The expected result is a word-for-word copy of the entries, minus any pictures.

- [Extracted information]:

+++++

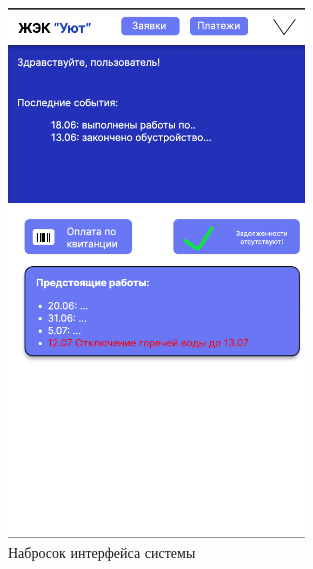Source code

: \begin{figure}[h]
\centering
\includegraphics[width=0.7\textwidth]{Images/interface.png}
\caption{Набросок интерфейса системы}
\end{figure}


\s
 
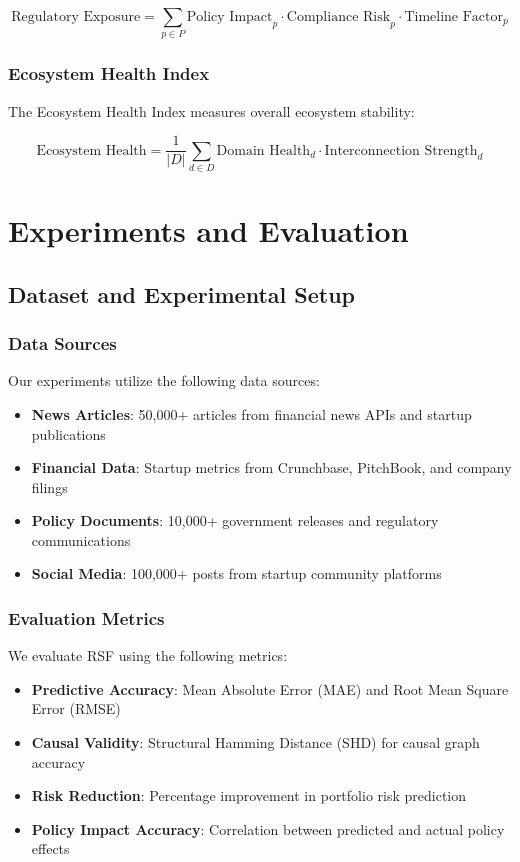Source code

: \documentclass[conference]{IEEEtran}
\begin{document}
\begin{equation}
\text{Regulatory Exposure} = \sum_{p \in P} \text{Policy Impact}_p \cdot \text{Compliance Risk}_p \cdot \text{Timeline Factor}_p
\end{equation}

\subsubsection{Ecosystem Health Index}
The Ecosystem Health Index measures overall ecosystem stability:

\begin{equation}
\text{Ecosystem Health} = \frac{1}{|D|} \sum_{d \in D} \text{Domain Health}_d \cdot \text{Interconnection Strength}_d
\end{equation}

\section{Experiments and Evaluation}

\subsection{Dataset and Experimental Setup}

\subsubsection{Data Sources}
Our experiments utilize the following data sources:
\begin{itemize}
    \item \textbf{News Articles}: 50,000+ articles from financial news APIs and startup publications
    \item \textbf{Financial Data}: Startup metrics from Crunchbase, PitchBook, and company filings
    \item \textbf{Policy Documents}: 10,000+ government releases and regulatory communications
    \item \textbf{Social Media}: 100,000+ posts from startup community platforms
\end{itemize}

\subsubsection{Evaluation Metrics}
We evaluate RSF using the following metrics:
\begin{itemize}
    \item \textbf{Predictive Accuracy}: Mean Absolute Error (MAE) and Root Mean Square Error (RMSE)
    \item \textbf{Causal Validity}: Structural Hamming Distance (SHD) for causal graph accuracy
    \item \textbf{Risk Reduction}: Percentage improvement in portfolio risk prediction
    \item \textbf{Policy Impact Accuracy}: Correlation between predicted and actual policy effects
\end{itemize}
\end{document}
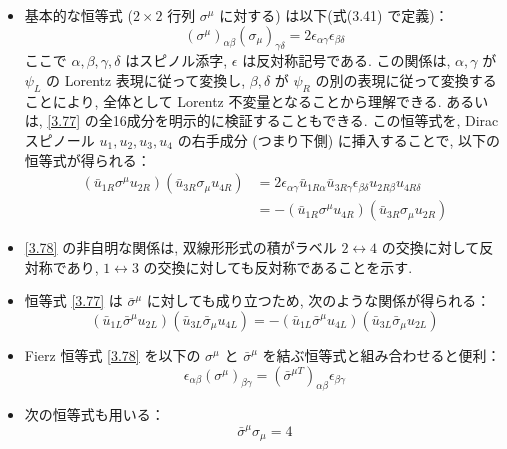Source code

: \documentclass[a4paper,12pt]{article}
\begin{document}
\begin{itemize}
  \item 基本的な恒等式 ($2 \times 2$ 行列 $\sigma^\mu$ に対する) は以下(式(3.41) で定義)：
  \begin{equation*}
    (\sigma^\mu)_{\alpha\beta} (\sigma_\mu)_{\gamma\delta} = 2 \epsilon_{\alpha\gamma} \epsilon_{\beta\delta} \label{3.77}\tag{3.77}
  \end{equation*}
  ここで $\alpha, \beta, \gamma, \delta$ はスピノル添字, $\epsilon$ は反対称記号である. この関係は, $\alpha, \gamma$ が $\psi_L$ の Lorentz 表現に従って変換し, $\beta, \delta$ が $\psi_R$ の別の表現に従って変換することにより, 全体として Lorentz 不変量となることから理解できる. あるいは, \eqref{3.77} の全16成分を明示的に検証することもできる. この恒等式を, Dirac スピノール $u_1, u_2, u_3, u_4$ の右手成分 (つまり下側) に挿入することで, 以下の恒等式が得られる：
  \begin{align*}
    (\bar{u}_{1R} \sigma^\mu u_{2R})(\bar{u}_{3R} \sigma_\mu u_{4R}) &=
    2\epsilon_{\alpha\gamma} \bar{u}_{1R\alpha} \bar{u}_{3R\gamma} \epsilon_{\beta\delta} u_{2R\beta} u_{4R\delta}\\
    &= -(\bar{u}_{1R} \sigma^\mu u_{4R})(\bar{u}_{3R} \sigma_\mu u_{2R}) \label{3.78}\tag{3.78}
  \end{align*}
  \item \eqref{3.78} の非自明な関係は, 双線形形式の積がラベル $2 \leftrightarrow 4$ の交換に対して反対称であり, $1 \leftrightarrow 3$ の交換に対しても反対称であることを示す.

  \item 恒等式 \eqref{3.77} は $\bar{\sigma}^\mu$ に対しても成り立つため, 次のような関係が得られる：
  \begin{equation*}
    (\bar{u}_{1L} \bar{\sigma}^\mu u_{2L})(\bar{u}_{3L} \bar{\sigma}_\mu u_{4L}) = -(\bar{u}_{1L} \bar{\sigma}^\mu u_{4L})(\bar{u}_{3L} \bar{\sigma}_\mu u_{2L}) \tag{3.79}
  \end{equation*}

  \item Fierz 恒等式 \eqref{3.78} を以下の $\sigma^\mu$ と $\bar{\sigma}^\mu$ を結ぶ恒等式と組み合わせると便利：
  \begin{equation*}
    \epsilon_{\alpha\beta} (\sigma^\mu)_{\beta\gamma} = (\bar{\sigma}^{\mu T})_{\alpha\beta} \epsilon_{\beta\gamma} \tag{3.80}
  \end{equation*}

  \item 次の恒等式も用いる：
  \begin{equation*}
    \bar{\sigma}^\mu \sigma_\mu = 4 \tag{3.81}
  \end{equation*}


\end{itemize}
\end{document}
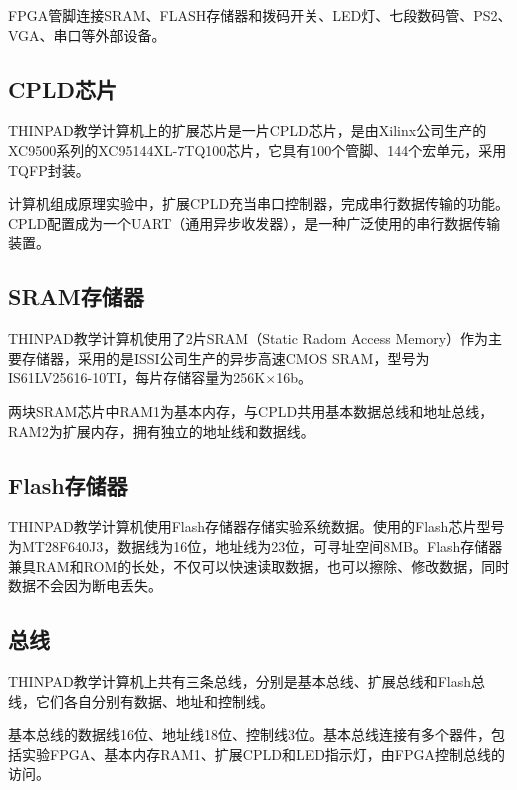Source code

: FPGA管脚连接SRAM、FLASH存储器和拨码开关、LED灯、七段数码管、PS2、VGA、串口等外部设备。


\subsection{CPLD芯片}
THINPAD教学计算机上的扩展芯片是一片CPLD芯片，是由Xilinx公司生产的XC9500系列的XC95144XL-7TQ100芯片，它具有100个管脚、144个宏单元，采用TQFP封装。

计算机组成原理实验中，扩展CPLD充当串口控制器，完成串行数据传输的功能。CPLD配置成为一个UART（通用异步收发器），是一种广泛使用的串行数据传输装置。


\subsection{SRAM存储器}
THINPAD教学计算机使用了2片SRAM（Static Radom Access Memory）作为主要存储器，采用的是ISSI公司生产的异步高速CMOS SRAM，型号为IS61LV25616-10TI，每片存储容量为256K$\times$16b。

两块SRAM芯片中RAM1为基本内存，与CPLD共用基本数据总线和地址总线，RAM2为扩展内存，拥有独立的地址线和数据线。


\subsection{Flash存储器}
THINPAD教学计算机使用Flash存储器存储实验系统数据。使用的Flash芯片型号为MT28F640J3，数据线为16位，地址线为23位，可寻址空间8MB。Flash存储器兼具RAM和ROM的长处，不仅可以快速读取数据，也可以擦除、修改数据，同时数据不会因为断电丢失。


\subsection{总线}
THINPAD教学计算机上共有三条总线，分别是基本总线、扩展总线和Flash总线，它们各自分别有数据、地址和控制线。

基本总线的数据线16位、地址线18位、控制线3位。基本总线连接有多个器件，包括实验FPGA、基本内存RAM1、扩展CPLD和LED指示灯，由FPGA控制总线的访问。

+++++

- [Written solution]:
Source code

: \begin{figure}[h]
\centering
\includegraphics[width=0.7\textwidth]{Images/interface.png}
\caption{Набросок интерфейса системы}
\end{figure}


\s
 
Source code

: \documentclass[conference]{IEEEtran}
\begin{document}
\begin{equation}
\text{Regulatory Exposure} = \sum_{p \in P} \text{Policy Impact}_p \cdot \text{Compliance Risk}_p \cdot \text{Timeline Factor}_p
\end{equation}

\subsubsection{Ecosystem Health Index}
The Ecosystem Health Index measures overall ecosystem stability:

\begin{equation}
\text{Ecosystem Health} = \frac{1}{|D|} \sum_{d \in D} \text{Domain Health}_d \cdot \text{Interconnection Strength}_d
\end{equation}

\section{Experiments and Evaluation}

\subsection{Dataset and Experimental Setup}

\subsubsection{Data Sources}
Our experiments utilize the following data sources:
\begin{itemize}
    \item \textbf{News Articles}: 50,000+ articles from financial news APIs and startup publications
    \item \textbf{Financial Data}: Startup metrics from Crunchbase, PitchBook, and company filings
    \item \textbf{Policy Documents}: 10,000+ government releases and regulatory communications
    \item \textbf{Social Media}: 100,000+ posts from startup community platforms
\end{itemize}

\subsubsection{Evaluation Metrics}
We evaluate RSF using the following metrics:
\begin{itemize}
    \item \textbf{Predictive Accuracy}: Mean Absolute Error (MAE) and Root Mean Square Error (RMSE)
    \item \textbf{Causal Validity}: Structural Hamming Distance (SHD) for causal graph accuracy
    \item \textbf{Risk Reduction}: Percentage improvement in portfolio risk prediction
    \item \textbf{Policy Impact Accuracy}: Correlation between predicted and actual policy effects
\end{itemize}
\end{document}
Source code

: \documentclass[a4paper,12pt]{article}
\begin{document}
\begin{itemize}
  \item 基本的な恒等式 ($2 \times 2$ 行列 $\sigma^\mu$ に対する) は以下(式(3.41) で定義)：
  \begin{equation*}
    (\sigma^\mu)_{\alpha\beta} (\sigma_\mu)_{\gamma\delta} = 2 \epsilon_{\alpha\gamma} \epsilon_{\beta\delta} \label{3.77}\tag{3.77}
  \end{equation*}
  ここで $\alpha, \beta, \gamma, \delta$ はスピノル添字, $\epsilon$ は反対称記号である. この関係は, $\alpha, \gamma$ が $\psi_L$ の Lorentz 表現に従って変換し, $\beta, \delta$ が $\psi_R$ の別の表現に従って変換することにより, 全体として Lorentz 不変量となることから理解できる. あるいは, \eqref{3.77} の全16成分を明示的に検証することもできる. この恒等式を, Dirac スピノール $u_1, u_2, u_3, u_4$ の右手成分 (つまり下側) に挿入することで, 以下の恒等式が得られる：
  \begin{align*}
    (\bar{u}_{1R} \sigma^\mu u_{2R})(\bar{u}_{3R} \sigma_\mu u_{4R}) &=
    2\epsilon_{\alpha\gamma} \bar{u}_{1R\alpha} \bar{u}_{3R\gamma} \epsilon_{\beta\delta} u_{2R\beta} u_{4R\delta}\\
    &= -(\bar{u}_{1R} \sigma^\mu u_{4R})(\bar{u}_{3R} \sigma_\mu u_{2R}) \label{3.78}\tag{3.78}
  \end{align*}
  \item \eqref{3.78} の非自明な関係は, 双線形形式の積がラベル $2 \leftrightarrow 4$ の交換に対して反対称であり, $1 \leftrightarrow 3$ の交換に対しても反対称であることを示す.

  \item 恒等式 \eqref{3.77} は $\bar{\sigma}^\mu$ に対しても成り立つため, 次のような関係が得られる：
  \begin{equation*}
    (\bar{u}_{1L} \bar{\sigma}^\mu u_{2L})(\bar{u}_{3L} \bar{\sigma}_\mu u_{4L}) = -(\bar{u}_{1L} \bar{\sigma}^\mu u_{4L})(\bar{u}_{3L} \bar{\sigma}_\mu u_{2L}) \tag{3.79}
  \end{equation*}

  \item Fierz 恒等式 \eqref{3.78} を以下の $\sigma^\mu$ と $\bar{\sigma}^\mu$ を結ぶ恒等式と組み合わせると便利：
  \begin{equation*}
    \epsilon_{\alpha\beta} (\sigma^\mu)_{\beta\gamma} = (\bar{\sigma}^{\mu T})_{\alpha\beta} \epsilon_{\beta\gamma} \tag{3.80}
  \end{equation*}

  \item 次の恒等式も用いる：
  \begin{equation*}
    \bar{\sigma}^\mu \sigma_\mu = 4 \tag{3.81}
  \end{equation*}


\end{itemize}
\end{document}
Source code

: FPGA管脚连接SRAM、FLASH存储器和拨码开关、LED灯、七段数码管、PS2、VGA、串口等外部设备。


\subsection{CPLD芯片}
THINPAD教学计算机上的扩展芯片是一片CPLD芯片，是由Xilinx公司生产的XC9500系列的XC95144XL-7TQ100芯片，它具有100个管脚、144个宏单元，采用TQFP封装。

计算机组成原理实验中，扩展CPLD充当串口控制器，完成串行数据传输的功能。CPLD配置成为一个UART（通用异步收发器），是一种广泛使用的串行数据传输装置。


\subsection{SRAM存储器}
THINPAD教学计算机使用了2片SRAM（Static Radom Access Memory）作为主要存储器，采用的是ISSI公司生产的异步高速CMOS SRAM，型号为IS61LV25616-10TI，每片存储容量为256K$\times$16b。

两块SRAM芯片中RAM1为基本内存，与CPLD共用基本数据总线和地址总线，RAM2为扩展内存，拥有独立的地址线和数据线。


\subsection{Flash存储器}
THINPAD教学计算机使用Flash存储器存储实验系统数据。使用的Flash芯片型号为MT28F640J3，数据线为16位，地址线为23位，可寻址空间8MB。Flash存储器兼具RAM和ROM的长处，不仅可以快速读取数据，也可以擦除、修改数据，同时数据不会因为断电丢失。


\subsection{总线}
THINPAD教学计算机上共有三条总线，分别是基本总线、扩展总线和Flash总线，它们各自分别有数据、地址和控制线。

基本总线的数据线16位、地址线18位、控制线3位。基本总线连接有多个器件，包括实验FPGA、基本内存RAM1、扩展CPLD和LED指示灯，由FPGA控制总线的访问。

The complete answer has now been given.